Collected data:
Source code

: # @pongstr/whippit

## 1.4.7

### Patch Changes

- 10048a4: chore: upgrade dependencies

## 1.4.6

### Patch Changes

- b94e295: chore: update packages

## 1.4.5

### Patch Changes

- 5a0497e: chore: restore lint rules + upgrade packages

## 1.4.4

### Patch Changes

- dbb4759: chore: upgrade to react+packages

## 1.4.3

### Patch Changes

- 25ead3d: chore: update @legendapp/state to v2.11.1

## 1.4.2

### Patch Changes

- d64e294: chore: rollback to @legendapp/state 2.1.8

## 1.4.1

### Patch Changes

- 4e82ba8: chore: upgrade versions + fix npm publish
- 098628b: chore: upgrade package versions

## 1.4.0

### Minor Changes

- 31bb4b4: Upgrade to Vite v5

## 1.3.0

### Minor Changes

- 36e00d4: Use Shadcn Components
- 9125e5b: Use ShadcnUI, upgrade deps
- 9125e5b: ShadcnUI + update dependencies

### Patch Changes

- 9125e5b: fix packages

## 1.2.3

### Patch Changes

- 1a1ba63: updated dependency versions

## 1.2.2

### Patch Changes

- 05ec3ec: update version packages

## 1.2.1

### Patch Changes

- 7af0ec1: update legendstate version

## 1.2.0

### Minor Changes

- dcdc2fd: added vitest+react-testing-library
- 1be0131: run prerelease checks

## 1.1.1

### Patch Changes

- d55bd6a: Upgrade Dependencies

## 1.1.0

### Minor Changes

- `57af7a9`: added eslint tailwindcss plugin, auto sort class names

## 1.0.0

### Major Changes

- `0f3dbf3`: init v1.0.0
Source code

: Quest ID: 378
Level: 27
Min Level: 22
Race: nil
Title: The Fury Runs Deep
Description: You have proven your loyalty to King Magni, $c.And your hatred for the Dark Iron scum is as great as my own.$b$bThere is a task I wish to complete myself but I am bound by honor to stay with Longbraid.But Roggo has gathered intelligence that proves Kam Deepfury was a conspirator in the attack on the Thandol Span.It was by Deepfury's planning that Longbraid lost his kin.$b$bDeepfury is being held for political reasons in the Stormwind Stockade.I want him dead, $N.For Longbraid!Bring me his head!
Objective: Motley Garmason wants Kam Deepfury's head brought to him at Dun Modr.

...

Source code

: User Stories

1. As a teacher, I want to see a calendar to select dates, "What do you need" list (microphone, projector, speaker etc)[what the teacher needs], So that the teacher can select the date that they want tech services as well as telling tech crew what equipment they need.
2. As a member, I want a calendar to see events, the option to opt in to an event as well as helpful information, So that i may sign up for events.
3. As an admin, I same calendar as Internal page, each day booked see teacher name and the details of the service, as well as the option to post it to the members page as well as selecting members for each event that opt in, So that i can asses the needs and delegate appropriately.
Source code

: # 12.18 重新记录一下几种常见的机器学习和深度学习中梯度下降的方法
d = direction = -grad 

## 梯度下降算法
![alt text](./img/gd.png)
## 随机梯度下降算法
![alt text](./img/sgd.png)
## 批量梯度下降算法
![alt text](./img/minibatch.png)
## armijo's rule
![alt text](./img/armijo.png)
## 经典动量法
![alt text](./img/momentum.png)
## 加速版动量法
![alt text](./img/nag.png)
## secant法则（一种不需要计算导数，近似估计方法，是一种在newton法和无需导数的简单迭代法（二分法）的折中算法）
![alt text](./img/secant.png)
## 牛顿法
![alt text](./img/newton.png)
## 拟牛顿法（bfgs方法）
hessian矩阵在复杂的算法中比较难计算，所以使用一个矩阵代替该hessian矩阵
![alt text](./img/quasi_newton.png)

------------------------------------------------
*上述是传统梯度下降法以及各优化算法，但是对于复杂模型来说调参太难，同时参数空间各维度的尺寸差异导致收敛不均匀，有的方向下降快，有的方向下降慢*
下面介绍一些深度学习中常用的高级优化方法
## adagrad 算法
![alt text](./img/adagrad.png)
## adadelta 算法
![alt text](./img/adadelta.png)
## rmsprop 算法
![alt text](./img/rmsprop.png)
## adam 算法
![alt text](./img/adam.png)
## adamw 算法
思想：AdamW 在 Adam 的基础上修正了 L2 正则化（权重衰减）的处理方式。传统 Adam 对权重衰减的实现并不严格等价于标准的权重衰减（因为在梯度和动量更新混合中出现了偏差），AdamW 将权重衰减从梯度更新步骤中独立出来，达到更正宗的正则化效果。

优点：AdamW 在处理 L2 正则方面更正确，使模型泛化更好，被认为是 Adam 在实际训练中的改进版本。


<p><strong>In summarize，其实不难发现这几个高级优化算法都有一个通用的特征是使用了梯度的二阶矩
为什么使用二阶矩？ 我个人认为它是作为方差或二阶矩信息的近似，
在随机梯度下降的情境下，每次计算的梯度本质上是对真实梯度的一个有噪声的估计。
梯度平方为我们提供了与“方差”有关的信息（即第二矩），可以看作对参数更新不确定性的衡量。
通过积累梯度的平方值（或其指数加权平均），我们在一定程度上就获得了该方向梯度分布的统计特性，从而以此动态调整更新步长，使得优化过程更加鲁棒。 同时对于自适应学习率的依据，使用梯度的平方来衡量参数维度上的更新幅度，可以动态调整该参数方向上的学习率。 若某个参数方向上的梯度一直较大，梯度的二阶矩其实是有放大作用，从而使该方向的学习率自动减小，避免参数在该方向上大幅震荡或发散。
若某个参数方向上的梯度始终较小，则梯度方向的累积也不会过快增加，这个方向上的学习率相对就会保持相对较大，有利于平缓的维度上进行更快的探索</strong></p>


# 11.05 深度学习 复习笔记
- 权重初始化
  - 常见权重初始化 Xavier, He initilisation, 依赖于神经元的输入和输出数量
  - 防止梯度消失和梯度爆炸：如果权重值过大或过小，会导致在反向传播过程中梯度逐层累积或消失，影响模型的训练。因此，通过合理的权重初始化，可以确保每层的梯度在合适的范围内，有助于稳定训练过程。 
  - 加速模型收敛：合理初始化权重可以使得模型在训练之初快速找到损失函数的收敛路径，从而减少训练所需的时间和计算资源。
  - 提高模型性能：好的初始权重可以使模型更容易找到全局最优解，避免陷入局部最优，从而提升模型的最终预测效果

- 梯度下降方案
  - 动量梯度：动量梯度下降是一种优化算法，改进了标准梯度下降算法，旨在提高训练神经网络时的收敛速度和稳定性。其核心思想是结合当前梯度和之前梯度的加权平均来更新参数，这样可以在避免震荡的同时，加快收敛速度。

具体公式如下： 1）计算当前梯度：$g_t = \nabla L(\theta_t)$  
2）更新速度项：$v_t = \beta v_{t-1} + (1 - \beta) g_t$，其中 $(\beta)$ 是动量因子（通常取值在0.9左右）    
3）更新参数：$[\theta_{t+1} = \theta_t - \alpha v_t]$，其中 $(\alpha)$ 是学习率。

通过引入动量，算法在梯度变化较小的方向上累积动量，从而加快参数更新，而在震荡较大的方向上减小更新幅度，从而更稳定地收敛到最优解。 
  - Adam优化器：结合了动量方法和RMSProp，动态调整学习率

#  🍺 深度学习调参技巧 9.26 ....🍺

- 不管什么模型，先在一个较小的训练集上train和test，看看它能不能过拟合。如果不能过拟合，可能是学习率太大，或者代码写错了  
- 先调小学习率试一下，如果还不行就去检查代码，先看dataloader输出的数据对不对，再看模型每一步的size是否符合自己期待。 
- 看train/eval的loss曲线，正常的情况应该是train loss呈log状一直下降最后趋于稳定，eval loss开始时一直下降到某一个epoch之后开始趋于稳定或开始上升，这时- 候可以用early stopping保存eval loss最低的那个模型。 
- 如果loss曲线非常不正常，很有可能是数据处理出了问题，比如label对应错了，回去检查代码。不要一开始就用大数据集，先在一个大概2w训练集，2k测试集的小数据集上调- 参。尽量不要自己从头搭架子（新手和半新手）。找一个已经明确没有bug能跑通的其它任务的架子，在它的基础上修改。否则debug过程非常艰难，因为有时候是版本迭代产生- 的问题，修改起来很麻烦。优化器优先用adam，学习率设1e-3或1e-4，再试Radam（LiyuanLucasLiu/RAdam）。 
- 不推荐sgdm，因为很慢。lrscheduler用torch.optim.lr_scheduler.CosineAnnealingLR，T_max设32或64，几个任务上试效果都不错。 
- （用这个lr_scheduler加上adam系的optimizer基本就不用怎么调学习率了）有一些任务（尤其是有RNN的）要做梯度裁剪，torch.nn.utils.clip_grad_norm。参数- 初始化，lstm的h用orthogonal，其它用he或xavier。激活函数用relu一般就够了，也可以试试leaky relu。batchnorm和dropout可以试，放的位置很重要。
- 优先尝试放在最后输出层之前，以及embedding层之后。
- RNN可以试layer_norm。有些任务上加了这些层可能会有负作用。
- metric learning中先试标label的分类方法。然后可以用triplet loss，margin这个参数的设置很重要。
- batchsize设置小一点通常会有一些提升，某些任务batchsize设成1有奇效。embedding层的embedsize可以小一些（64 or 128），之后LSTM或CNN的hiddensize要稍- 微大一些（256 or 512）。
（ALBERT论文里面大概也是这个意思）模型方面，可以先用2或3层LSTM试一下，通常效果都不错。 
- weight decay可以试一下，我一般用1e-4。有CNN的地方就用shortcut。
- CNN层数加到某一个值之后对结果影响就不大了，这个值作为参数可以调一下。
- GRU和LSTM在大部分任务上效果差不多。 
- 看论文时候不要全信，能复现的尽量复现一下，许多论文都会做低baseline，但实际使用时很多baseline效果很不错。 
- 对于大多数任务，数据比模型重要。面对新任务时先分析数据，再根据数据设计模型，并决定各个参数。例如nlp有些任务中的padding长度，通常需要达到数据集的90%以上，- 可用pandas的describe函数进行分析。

--

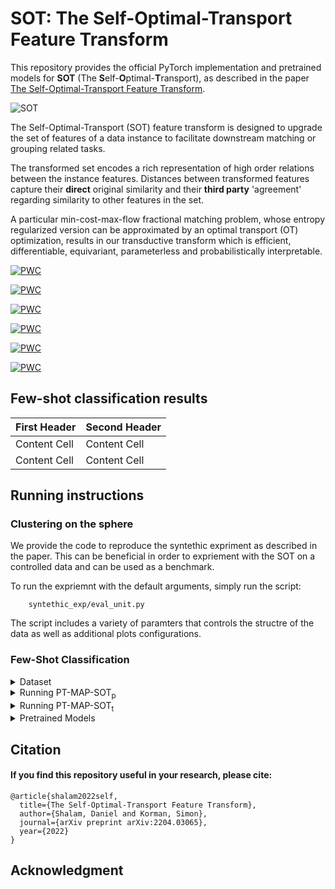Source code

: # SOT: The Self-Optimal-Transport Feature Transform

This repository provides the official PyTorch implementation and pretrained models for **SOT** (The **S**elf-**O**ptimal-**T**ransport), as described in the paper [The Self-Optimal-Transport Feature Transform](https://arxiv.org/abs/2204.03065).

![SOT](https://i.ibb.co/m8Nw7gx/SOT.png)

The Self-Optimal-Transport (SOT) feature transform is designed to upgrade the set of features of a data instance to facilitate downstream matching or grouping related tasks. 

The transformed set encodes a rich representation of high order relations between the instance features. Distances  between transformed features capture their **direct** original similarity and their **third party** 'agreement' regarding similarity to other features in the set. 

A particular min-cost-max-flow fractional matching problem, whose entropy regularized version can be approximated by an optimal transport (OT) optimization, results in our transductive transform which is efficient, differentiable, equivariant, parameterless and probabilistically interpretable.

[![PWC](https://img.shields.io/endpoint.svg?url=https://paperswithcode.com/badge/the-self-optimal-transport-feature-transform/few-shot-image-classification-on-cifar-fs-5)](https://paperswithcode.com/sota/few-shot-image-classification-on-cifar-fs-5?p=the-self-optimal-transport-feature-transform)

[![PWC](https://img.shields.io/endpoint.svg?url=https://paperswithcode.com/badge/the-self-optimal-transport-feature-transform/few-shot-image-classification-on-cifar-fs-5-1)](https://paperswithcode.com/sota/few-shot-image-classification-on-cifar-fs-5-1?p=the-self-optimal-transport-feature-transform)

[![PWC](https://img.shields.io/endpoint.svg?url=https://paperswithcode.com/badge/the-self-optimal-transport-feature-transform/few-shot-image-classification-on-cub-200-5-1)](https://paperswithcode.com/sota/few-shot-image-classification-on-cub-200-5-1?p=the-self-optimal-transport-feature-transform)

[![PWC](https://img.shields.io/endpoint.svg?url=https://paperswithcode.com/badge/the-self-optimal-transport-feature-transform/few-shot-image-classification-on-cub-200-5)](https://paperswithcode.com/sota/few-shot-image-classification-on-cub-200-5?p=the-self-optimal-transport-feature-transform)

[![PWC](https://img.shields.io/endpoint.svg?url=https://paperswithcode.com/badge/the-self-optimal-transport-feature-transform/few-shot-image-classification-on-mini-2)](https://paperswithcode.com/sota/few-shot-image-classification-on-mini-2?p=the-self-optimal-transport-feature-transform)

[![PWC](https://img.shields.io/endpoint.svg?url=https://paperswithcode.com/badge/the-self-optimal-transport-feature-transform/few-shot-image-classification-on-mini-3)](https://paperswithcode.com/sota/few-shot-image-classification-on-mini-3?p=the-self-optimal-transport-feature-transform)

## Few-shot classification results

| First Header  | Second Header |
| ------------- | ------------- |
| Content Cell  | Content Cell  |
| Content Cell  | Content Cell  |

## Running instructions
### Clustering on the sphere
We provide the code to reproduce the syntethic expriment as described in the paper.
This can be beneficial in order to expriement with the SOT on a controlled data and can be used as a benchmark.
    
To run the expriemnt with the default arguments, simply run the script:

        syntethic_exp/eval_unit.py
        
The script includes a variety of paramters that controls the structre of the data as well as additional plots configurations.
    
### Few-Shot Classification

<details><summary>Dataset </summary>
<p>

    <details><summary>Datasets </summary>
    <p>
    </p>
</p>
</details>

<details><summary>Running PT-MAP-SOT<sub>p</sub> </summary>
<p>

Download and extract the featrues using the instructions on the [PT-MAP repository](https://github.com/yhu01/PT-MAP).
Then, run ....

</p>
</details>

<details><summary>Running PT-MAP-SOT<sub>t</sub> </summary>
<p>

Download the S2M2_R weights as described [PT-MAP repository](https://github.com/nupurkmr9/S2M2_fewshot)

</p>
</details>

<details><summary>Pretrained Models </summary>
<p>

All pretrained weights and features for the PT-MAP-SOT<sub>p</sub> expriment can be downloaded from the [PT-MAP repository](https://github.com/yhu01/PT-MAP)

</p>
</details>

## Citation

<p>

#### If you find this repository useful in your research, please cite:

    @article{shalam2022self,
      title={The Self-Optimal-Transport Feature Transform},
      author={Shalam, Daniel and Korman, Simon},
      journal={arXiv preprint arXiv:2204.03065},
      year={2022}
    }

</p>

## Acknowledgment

Task to carry out:
Please list every line of the records that contains "github".

Task response:
Download and extract the featrues using the instructions on the [PT-MAP repository](https://github.com/yhu01/PT-MAP).
Download the S2M2_R weights as described [PT-MAP repository](https://github.com/nupurkmr9/S2M2_fewshot)
All pretrained weights and features for the PT-MAP-SOT<sub>p</sub> expriment can be downloaded from the [PT-MAP repository](https://github.com/yhu01/PT-MAP)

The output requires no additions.